Pour autant, ainsi que s’interroge Jean Dury (1), « Peut-on situer les formes du sport contemporain en terme de « filiation » par rapport à des pratiques antérieures ? Le football, codifié par les Britanniques de la civilisation industrielle du XIXe siècle, est-il bien le descendant du « Harpastum »(2) des Romains, ou de la Soule (3) de nos campagnes ? … y compris dans la superbe « Gioca del Caltio » « Florentin » ? ». Georges Vigarello (4) semble lui répondre : « Du jeu de paume ancien au tennis contemporain, la différence n’est pas seulement dans la forme des outils, dans le dispositif du terrain, ou même dans le règlement du jeu, elle est plus encore dans l’organisation des épreuves, dans leur signification culturelle, dans leur sociabilité …Le sport, né avec la société industrielle, restituerait dans les loisirs les repères les plus spécifiques de cette société : libre initiative, investissement technique, compétitivité institutionnalisée. »
Déjà avant 1980, la commission « Sport » de la Cgt imageait le sport comme étant un miroir que se tendait la société et non selon la vision coubertienne d’un « esprit chevaleresque, dernier sommet et but suprême de l’activité sportive », laquelle conduit à voir l’activité sportive comme une « bulle » hors de la société avec ses héros, ses institutions, ses juges, sa morale.
On sait ce qu’il est advenu de cette bulle sportive qui a éclaté du fait de la financiarisation du sport, de l’utilisation du sport comme vecteur idéologique par le patronat, de la médiatisation intensive d’un sport spectacle à haut taux de profit et dont la finalité remet en cause « le mythe même du sport qui serait de se donner interminablement en exemple » (5).

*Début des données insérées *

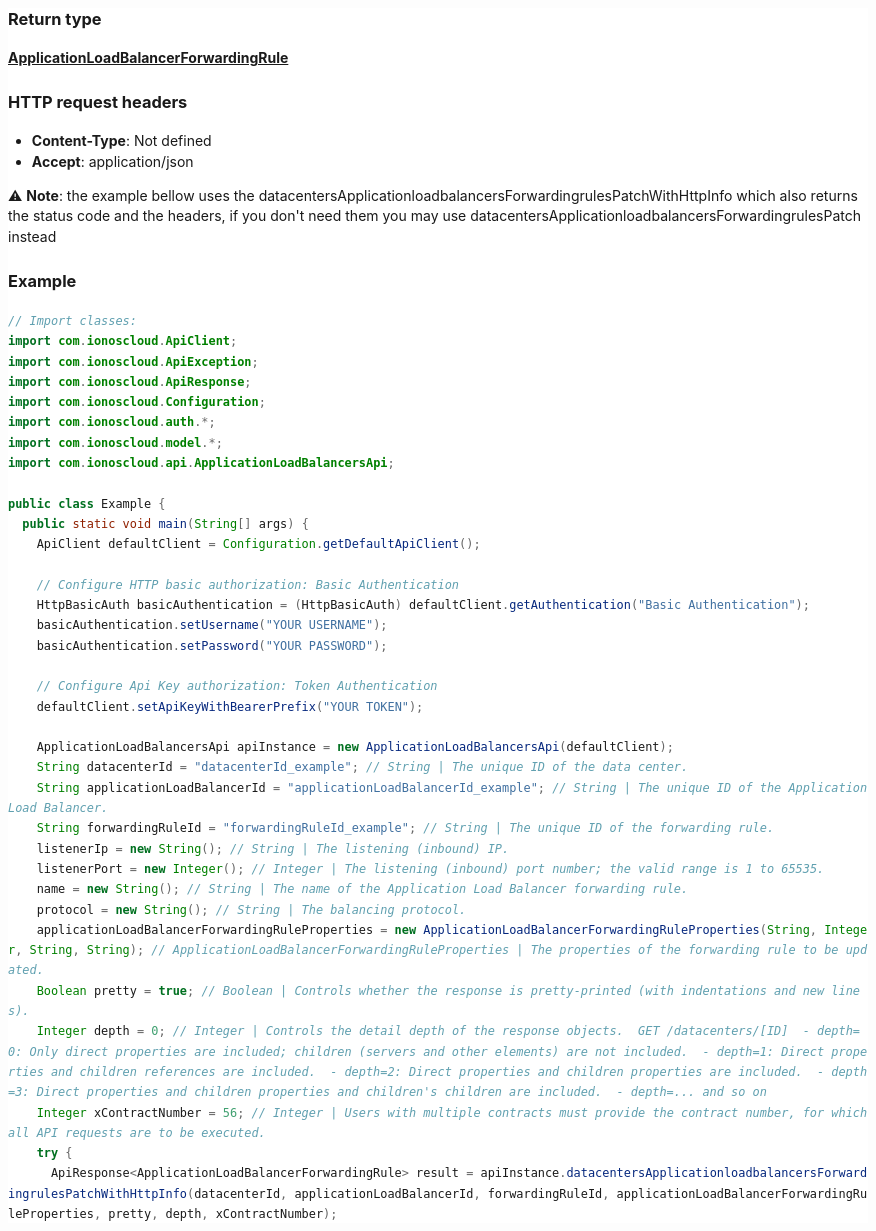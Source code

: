 ### Return type

[**ApplicationLoadBalancerForwardingRule**](../models/ApplicationLoadBalancerForwardingRule.md)

### HTTP request headers

- **Content-Type**: Not defined
- **Accept**: application/json

⚠️ **Note**: the example bellow uses the datacentersApplicationloadbalancersForwardingrulesPatchWithHttpInfo which also returns the status code and the headers, if you don't
need them you may use datacentersApplicationloadbalancersForwardingrulesPatch instead
### Example
```java
// Import classes:
import com.ionoscloud.ApiClient;
import com.ionoscloud.ApiException;
import com.ionoscloud.ApiResponse;
import com.ionoscloud.Configuration;
import com.ionoscloud.auth.*;
import com.ionoscloud.model.*;
import com.ionoscloud.api.ApplicationLoadBalancersApi;

public class Example {
  public static void main(String[] args) {
    ApiClient defaultClient = Configuration.getDefaultApiClient();
    
    // Configure HTTP basic authorization: Basic Authentication
    HttpBasicAuth basicAuthentication = (HttpBasicAuth) defaultClient.getAuthentication("Basic Authentication");
    basicAuthentication.setUsername("YOUR USERNAME");
    basicAuthentication.setPassword("YOUR PASSWORD");

    // Configure Api Key authorization: Token Authentication
    defaultClient.setApiKeyWithBearerPrefix("YOUR TOKEN");

    ApplicationLoadBalancersApi apiInstance = new ApplicationLoadBalancersApi(defaultClient);
    String datacenterId = "datacenterId_example"; // String | The unique ID of the data center.
    String applicationLoadBalancerId = "applicationLoadBalancerId_example"; // String | The unique ID of the Application Load Balancer.
    String forwardingRuleId = "forwardingRuleId_example"; // String | The unique ID of the forwarding rule.
    listenerIp = new String(); // String | The listening (inbound) IP.
    listenerPort = new Integer(); // Integer | The listening (inbound) port number; the valid range is 1 to 65535.
    name = new String(); // String | The name of the Application Load Balancer forwarding rule.
    protocol = new String(); // String | The balancing protocol.
    applicationLoadBalancerForwardingRuleProperties = new ApplicationLoadBalancerForwardingRuleProperties(String, Integer, String, String); // ApplicationLoadBalancerForwardingRuleProperties | The properties of the forwarding rule to be updated.
    Boolean pretty = true; // Boolean | Controls whether the response is pretty-printed (with indentations and new lines).
    Integer depth = 0; // Integer | Controls the detail depth of the response objects.  GET /datacenters/[ID]  - depth=0: Only direct properties are included; children (servers and other elements) are not included.  - depth=1: Direct properties and children references are included.  - depth=2: Direct properties and children properties are included.  - depth=3: Direct properties and children properties and children's children are included.  - depth=... and so on
    Integer xContractNumber = 56; // Integer | Users with multiple contracts must provide the contract number, for which all API requests are to be executed.
    try {
      ApiResponse<ApplicationLoadBalancerForwardingRule> result = apiInstance.datacentersApplicationloadbalancersForwardingrulesPatchWithHttpInfo(datacenterId, applicationLoadBalancerId, forwardingRuleId, applicationLoadBalancerForwardingRuleProperties, pretty, depth, xContractNumber);
```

D’autant que le capital s’investit là où le profit est possible avec la plus grande chance de réussite, ce qui est contradictoire avec un autre mythe du sport : respect de l’égalité préalable, incertitude du résultat appelée « glorieuse incertitude du sport ». Jusqu’où le spectacle sportif peut-il se permettre d’être basé sur des résultats dépendant globalement du niveau des investissements financiers, de l’exploitation des athlètes, y compris de leur potentiel santé, de l’utilisation de modifications génétiques ? La porte est-elle déjà ouverte à un sport de laboratoire ? Le corps est-il devenu à ce point une marchandise ?
Partant de ce constat que chaque militant de la Cgt ne devrait pas manquer de faire, il convient de jeter un regard rapide en arrière afin d’éclairer les rapports complexes entre activités physiques et sportives et luttes du mouvement ouvrier pour s’approprier ces activités physiques et sportives.
(1) Jean Dury « Le Grand livre du Sport » – Editions Nathan.
(2) Harpastum : Jeu de balle chez les Grecs et les Romains.
(3) Soule : Jeu violent du ballon au Moyen Âge, réservé au peuple.
(4) Georges Vigarello « Passion Sport, histoire d’une culture » – Editions Textuel.
(5) Idem.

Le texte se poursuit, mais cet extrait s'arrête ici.